| First Author | Sakamoto T | Year | 2011 |
| Journal | Peptides | Volume | 32 |
| Issue | 5 | Pages | 1020-6 |
| PubMed ID | 21356261 | Mgi Jnum | J:309890 |
| Mgi Id | MGI:6708761 | Doi | 10.1016/j.peptides.2011.02.015 |
| Citation | Sakamoto T, et al. (2011) Neuromedin S regulates cardiovascular function through the sympathetic nervous system in mice. Peptides 32(5):1020-6 |
| abstractText | Intracerebroventricular (icv) injection of neuromedin S (NMS) in mice increased the heart rate in a dose-dependent manner. On the other hand, genetically NMS deficient mice (NMS-KO mice) exhibited a decreased heart rate and significant extension of the QRS and PR interval in the electrocardiogram complex.

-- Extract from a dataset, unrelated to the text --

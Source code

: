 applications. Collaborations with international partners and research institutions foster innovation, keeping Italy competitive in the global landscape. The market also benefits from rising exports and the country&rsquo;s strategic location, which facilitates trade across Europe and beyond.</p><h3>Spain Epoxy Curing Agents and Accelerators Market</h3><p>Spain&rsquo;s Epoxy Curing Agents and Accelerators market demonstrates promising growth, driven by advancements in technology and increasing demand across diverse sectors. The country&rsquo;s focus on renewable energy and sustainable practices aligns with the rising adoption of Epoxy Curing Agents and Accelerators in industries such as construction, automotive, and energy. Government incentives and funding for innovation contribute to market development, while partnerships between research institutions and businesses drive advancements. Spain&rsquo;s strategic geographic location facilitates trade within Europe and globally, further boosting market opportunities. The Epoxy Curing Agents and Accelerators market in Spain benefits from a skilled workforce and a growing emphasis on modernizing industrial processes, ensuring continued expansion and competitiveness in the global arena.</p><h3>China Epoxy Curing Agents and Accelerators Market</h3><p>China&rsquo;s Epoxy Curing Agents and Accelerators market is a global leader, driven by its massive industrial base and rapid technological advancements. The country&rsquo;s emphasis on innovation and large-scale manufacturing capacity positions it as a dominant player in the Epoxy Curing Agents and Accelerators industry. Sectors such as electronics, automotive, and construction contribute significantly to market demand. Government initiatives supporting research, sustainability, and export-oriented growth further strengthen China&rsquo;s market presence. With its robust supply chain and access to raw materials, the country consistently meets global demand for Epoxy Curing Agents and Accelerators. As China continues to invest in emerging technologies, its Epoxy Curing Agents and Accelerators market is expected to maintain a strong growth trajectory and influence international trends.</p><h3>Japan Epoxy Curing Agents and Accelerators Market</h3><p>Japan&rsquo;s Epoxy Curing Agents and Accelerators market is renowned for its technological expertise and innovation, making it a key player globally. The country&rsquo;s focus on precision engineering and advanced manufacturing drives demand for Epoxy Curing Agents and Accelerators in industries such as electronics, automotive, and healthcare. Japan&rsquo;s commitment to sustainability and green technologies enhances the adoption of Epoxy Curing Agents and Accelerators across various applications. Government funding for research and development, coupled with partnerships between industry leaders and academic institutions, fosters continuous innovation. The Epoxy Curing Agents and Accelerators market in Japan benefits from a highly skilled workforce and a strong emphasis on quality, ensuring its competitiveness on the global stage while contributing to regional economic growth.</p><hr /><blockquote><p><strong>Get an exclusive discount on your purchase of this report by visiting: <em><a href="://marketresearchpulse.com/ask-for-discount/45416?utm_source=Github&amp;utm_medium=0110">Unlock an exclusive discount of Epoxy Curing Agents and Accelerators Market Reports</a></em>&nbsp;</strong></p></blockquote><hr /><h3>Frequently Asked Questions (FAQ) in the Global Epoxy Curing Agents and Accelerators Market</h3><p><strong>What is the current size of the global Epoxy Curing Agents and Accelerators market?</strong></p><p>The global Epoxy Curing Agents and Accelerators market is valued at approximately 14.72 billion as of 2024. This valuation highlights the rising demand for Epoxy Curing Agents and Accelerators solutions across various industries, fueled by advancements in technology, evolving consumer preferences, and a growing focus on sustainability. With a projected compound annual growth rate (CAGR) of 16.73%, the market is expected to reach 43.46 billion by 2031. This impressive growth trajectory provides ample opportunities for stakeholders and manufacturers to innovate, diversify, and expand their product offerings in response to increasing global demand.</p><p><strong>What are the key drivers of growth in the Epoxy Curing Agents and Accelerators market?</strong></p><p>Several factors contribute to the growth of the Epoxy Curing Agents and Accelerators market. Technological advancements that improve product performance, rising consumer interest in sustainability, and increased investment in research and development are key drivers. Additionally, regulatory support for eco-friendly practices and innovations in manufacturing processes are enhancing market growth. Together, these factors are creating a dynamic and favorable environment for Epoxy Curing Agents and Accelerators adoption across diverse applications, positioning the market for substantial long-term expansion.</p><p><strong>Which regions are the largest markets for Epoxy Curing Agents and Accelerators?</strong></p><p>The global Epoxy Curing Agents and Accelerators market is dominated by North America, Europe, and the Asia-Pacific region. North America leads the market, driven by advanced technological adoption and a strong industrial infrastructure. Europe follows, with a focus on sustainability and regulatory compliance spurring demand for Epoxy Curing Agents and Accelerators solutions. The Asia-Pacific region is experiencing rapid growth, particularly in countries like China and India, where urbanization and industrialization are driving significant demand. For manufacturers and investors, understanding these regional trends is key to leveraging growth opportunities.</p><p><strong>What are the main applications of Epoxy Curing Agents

Although treatment with a parasympathetic nerve blocker, methylscopolamine, and a sympathetic nerve blocker, timolol, respectively increased and decreased the heart rate in both NMS-KO and wild-type mice, the extent of the decrease induced by timolol was smaller in NMS-KO than in wild-type mice. In addition, pretreatment with timolol completely inhibited the NMS-induced heart rate increase in wild-type mice. No expression of mRNA for NMS or the NMS receptor was evident in the heart by RT-PCR analysis. These results suggest that endogenous NMS may regulate cardiovascular function by activating the sympathetic nervous system. |